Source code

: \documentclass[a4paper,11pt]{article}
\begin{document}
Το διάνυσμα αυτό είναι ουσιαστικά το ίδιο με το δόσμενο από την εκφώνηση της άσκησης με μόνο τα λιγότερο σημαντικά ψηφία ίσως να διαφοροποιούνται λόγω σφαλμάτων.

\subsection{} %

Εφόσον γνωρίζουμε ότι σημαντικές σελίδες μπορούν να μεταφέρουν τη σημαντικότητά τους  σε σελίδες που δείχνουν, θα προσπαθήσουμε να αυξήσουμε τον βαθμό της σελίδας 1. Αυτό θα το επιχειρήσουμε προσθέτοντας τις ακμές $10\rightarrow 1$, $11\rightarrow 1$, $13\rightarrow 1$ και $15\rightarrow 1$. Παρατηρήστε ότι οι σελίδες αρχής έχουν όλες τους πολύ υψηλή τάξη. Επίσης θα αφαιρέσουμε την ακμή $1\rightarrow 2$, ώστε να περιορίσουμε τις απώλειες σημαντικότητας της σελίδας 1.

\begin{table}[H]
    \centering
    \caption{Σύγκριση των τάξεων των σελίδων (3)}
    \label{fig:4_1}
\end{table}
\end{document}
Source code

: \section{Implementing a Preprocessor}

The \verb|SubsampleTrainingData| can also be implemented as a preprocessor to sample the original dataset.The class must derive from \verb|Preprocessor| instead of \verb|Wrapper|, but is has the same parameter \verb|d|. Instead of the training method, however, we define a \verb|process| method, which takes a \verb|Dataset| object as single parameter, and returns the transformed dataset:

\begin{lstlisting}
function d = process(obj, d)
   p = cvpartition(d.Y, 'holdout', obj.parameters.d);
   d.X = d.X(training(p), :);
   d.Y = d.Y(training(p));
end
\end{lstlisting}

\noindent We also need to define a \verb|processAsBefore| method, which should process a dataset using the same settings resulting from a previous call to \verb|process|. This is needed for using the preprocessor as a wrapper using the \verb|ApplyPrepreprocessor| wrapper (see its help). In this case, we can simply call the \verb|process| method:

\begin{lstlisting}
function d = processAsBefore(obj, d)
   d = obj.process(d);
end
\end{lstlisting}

- - - -

Your task:
Can you give every line above again, exactly as written?

Task output:
Source code

: \documentclass[a4paper,11pt]{article}
\begin{document}
Το διάνυσμα αυτό είναι ουσιαστικά το ίδιο με το δόσμενο από την εκφώνηση της άσκησης με μόνο τα λιγότερο σημαντικά ψηφία ίσως να διαφοροποιούνται λόγω σφαλμάτων.

\subsection{} %

Εφόσον γνωρίζουμε ότι σημαντικές σελίδες μπορούν να μεταφέρουν τη σημαντικότητά τους  σε σελίδες που δείχνουν, θα προσπαθήσουμε να αυξήσουμε τον βαθμό της σελίδας 1. Αυτό θα το επιχειρήσουμε προσθέτοντας τις ακμές $10\rightarrow 1$, $11\rightarrow 1$, $13\rightarrow 1$ και $15\rightarrow 1$. Παρατηρήστε ότι οι σελίδες αρχής έχουν όλες τους πολύ υψηλή τάξη. Επίσης θα αφαιρέσουμε την ακμή $1\rightarrow 2$, ώστε να περιορίσουμε τις απώλειες σημαντικότητας της σελίδας 1.

\begin{table}[H]
    \centering
    \caption{Σύγκριση των τάξεων των σελίδων (3)}
    \label{fig:4_1}
\end{table}
\end{document}
Source code

: \section{Implementing a Preprocessor}

The \verb|SubsampleTrainingData| can also be implemented as a preprocessor to sample the original dataset.The class must derive from \verb|Preprocessor| instead of \verb|Wrapper|, but is has the same parameter \verb|d|. Instead of the training method, however, we define a \verb|process| method, which takes a \verb|Dataset| object as single parameter, and returns the transformed dataset:

\begin{lstlisting}
function d = process(obj, d)
   p = cvpartition(d.Y, 'holdout', obj.parameters.d);
   d.X = d.X(training(p), :);
   d.Y = d.Y(training(p));
end
\end{lstlisting}

\noindent We also need to define a \verb|processAsBefore| method, which should process a dataset using the same settings resulting from a previous call to \verb|process|. This is needed for using the preprocessor as a wrapper using the \verb|ApplyPrepreprocessor| wrapper (see its help). In this case, we can simply call the \verb|process| method:

\begin{lstlisting}
function d = processAsBefore(obj, d)
   d = obj.process(d);
end
\end{lstlisting}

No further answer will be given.